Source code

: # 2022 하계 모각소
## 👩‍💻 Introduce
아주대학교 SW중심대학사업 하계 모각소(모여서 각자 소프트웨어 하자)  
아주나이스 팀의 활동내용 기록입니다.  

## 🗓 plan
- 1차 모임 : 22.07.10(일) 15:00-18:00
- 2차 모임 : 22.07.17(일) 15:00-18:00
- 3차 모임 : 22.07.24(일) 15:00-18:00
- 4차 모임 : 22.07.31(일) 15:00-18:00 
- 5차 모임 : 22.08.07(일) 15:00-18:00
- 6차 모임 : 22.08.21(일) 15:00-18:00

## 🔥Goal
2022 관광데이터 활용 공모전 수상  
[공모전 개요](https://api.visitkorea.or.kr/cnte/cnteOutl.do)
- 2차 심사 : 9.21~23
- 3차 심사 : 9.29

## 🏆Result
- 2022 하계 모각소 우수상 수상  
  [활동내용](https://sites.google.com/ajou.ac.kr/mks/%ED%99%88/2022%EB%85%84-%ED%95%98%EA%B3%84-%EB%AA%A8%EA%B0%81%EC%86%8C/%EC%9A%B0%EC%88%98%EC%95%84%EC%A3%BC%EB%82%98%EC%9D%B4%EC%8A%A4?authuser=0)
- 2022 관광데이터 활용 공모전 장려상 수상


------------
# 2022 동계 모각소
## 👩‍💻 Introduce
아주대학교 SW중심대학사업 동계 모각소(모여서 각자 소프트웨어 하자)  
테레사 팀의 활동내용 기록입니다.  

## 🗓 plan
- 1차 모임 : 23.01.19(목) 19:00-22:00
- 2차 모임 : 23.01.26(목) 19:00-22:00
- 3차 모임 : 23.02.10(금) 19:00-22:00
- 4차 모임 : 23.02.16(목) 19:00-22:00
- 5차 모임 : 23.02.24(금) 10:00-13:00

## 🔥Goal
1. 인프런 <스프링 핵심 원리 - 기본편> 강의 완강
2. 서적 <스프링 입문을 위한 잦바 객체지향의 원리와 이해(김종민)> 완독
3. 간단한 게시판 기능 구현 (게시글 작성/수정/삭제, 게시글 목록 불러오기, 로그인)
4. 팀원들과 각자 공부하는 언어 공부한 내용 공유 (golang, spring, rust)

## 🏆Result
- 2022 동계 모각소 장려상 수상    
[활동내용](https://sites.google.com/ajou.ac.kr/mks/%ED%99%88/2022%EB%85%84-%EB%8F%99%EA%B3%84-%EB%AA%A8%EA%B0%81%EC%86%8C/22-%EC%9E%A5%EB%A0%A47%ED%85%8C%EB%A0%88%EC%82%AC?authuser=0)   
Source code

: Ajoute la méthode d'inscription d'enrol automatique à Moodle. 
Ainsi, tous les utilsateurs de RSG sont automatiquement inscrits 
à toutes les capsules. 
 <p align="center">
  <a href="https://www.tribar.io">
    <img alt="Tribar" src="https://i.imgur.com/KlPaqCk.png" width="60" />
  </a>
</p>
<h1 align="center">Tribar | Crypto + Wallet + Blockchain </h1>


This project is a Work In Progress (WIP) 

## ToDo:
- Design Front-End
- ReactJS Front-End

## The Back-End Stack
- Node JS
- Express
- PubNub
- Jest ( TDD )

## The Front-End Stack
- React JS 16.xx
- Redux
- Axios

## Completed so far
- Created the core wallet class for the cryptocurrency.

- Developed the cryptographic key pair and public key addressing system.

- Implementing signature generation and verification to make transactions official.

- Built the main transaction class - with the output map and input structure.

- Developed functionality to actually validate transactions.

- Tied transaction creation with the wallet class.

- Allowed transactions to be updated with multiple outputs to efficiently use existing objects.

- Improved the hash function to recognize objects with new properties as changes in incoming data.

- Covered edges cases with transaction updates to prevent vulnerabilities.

**Brief:** Return the material in full, exactly as shown.

**Exercise response:**
Source code

: # 2022 하계 모각소
## 👩‍💻 Introduce
아주대학교 SW중심대학사업 하계 모각소(모여서 각자 소프트웨어 하자)  
아주나이스 팀의 활동내용 기록입니다.  

## 🗓 plan
- 1차 모임 : 22.07.10(일) 15:00-18:00
- 2차 모임 : 22.07.17(일) 15:00-18:00
- 3차 모임 : 22.07.24(일) 15:00-18:00
- 4차 모임 : 22.07.31(일) 15:00-18:00 
- 5차 모임 : 22.08.07(일) 15:00-18:00
- 6차 모임 : 22.08.21(일) 15:00-18:00

## 🔥Goal
2022 관광데이터 활용 공모전 수상  
[공모전 개요](https://api.visitkorea.or.kr/cnte/cnteOutl.do)
- 2차 심사 : 9.21~23
- 3차 심사 : 9.29

## 🏆Result
- 2022 하계 모각소 우수상 수상  
  [활동내용](https://sites.google.com/ajou.ac.kr/mks/%ED%99%88/2022%EB%85%84-%ED%95%98%EA%B3%84-%EB%AA%A8%EA%B0%81%EC%86%8C/%EC%9A%B0%EC%88%98%EC%95%84%EC%A3%BC%EB%82%98%EC%9D%B4%EC%8A%A4?authuser=0)
- 2022 관광데이터 활용 공모전 장려상 수상


------------
# 2022 동계 모각소
## 👩‍💻 Introduce
아주대학교 SW중심대학사업 동계 모각소(모여서 각자 소프트웨어 하자)  
테레사 팀의 활동내용 기록입니다.  

## 🗓 plan
- 1차 모임 : 23.01.19(목) 19:00-22:00
- 2차 모임 : 23.01.26(목) 19:00-22:00
- 3차 모임 : 23.02.10(금) 19:00-22:00
- 4차 모임 : 23.02.16(목) 19:00-22:00
- 5차 모임 : 23.02.24(금) 10:00-13:00

## 🔥Goal
1. 인프런 <스프링 핵심 원리 - 기본편> 강의 완강
2. 서적 <스프링 입문을 위한 잦바 객체지향의 원리와 이해(김종민)> 완독
3. 간단한 게시판 기능 구현 (게시글 작성/수정/삭제, 게시글 목록 불러오기, 로그인)
4. 팀원들과 각자 공부하는 언어 공부한 내용 공유 (golang, spring, rust)

## 🏆Result
- 2022 동계 모각소 장려상 수상    
[활동내용](https://sites.google.com/ajou.ac.kr/mks/%ED%99%88/2022%EB%85%84-%EB%8F%99%EA%B3%84-%EB%AA%A8%EA%B0%81%EC%86%8C/22-%EC%9E%A5%EB%A0%A47%ED%85%8C%EB%A0%88%EC%82%AC?authuser=0)   
Source code

: Ajoute la méthode d'inscription d'enrol automatique à Moodle. 
Ainsi, tous les utilsateurs de RSG sont automatiquement inscrits 
à toutes les capsules. 
 <p align="center">
  <a href="https://www.tribar.io">
    <img alt="Tribar" src="https://i.imgur.com/KlPaqCk.png" width="60" />
  </a>
</p>
<h1 align="center">Tribar | Crypto + Wallet + Blockchain </h1>


This project is a Work In Progress (WIP) 

## ToDo:
- Design Front-End
- ReactJS Front-End

## The Back-End Stack
- Node JS
- Express
- PubNub
- Jest ( TDD )

## The Front-End Stack
- React JS 16.xx
- Redux
- Axios

## Completed so far
- Created the core wallet class for the cryptocurrency.

- Developed the cryptographic key pair and public key addressing system.

- Implementing signature generation and verification to make transactions official.

- Built the main transaction class - with the output map and input structure.

- Developed functionality to actually validate transactions.

- Tied transaction creation with the wallet class.

- Allowed transactions to be updated with multiple outputs to efficiently use existing objects.

- Improved the hash function to recognize objects with new properties as changes in incoming data.

- Covered edges cases with transaction updates to prevent vulnerabilities.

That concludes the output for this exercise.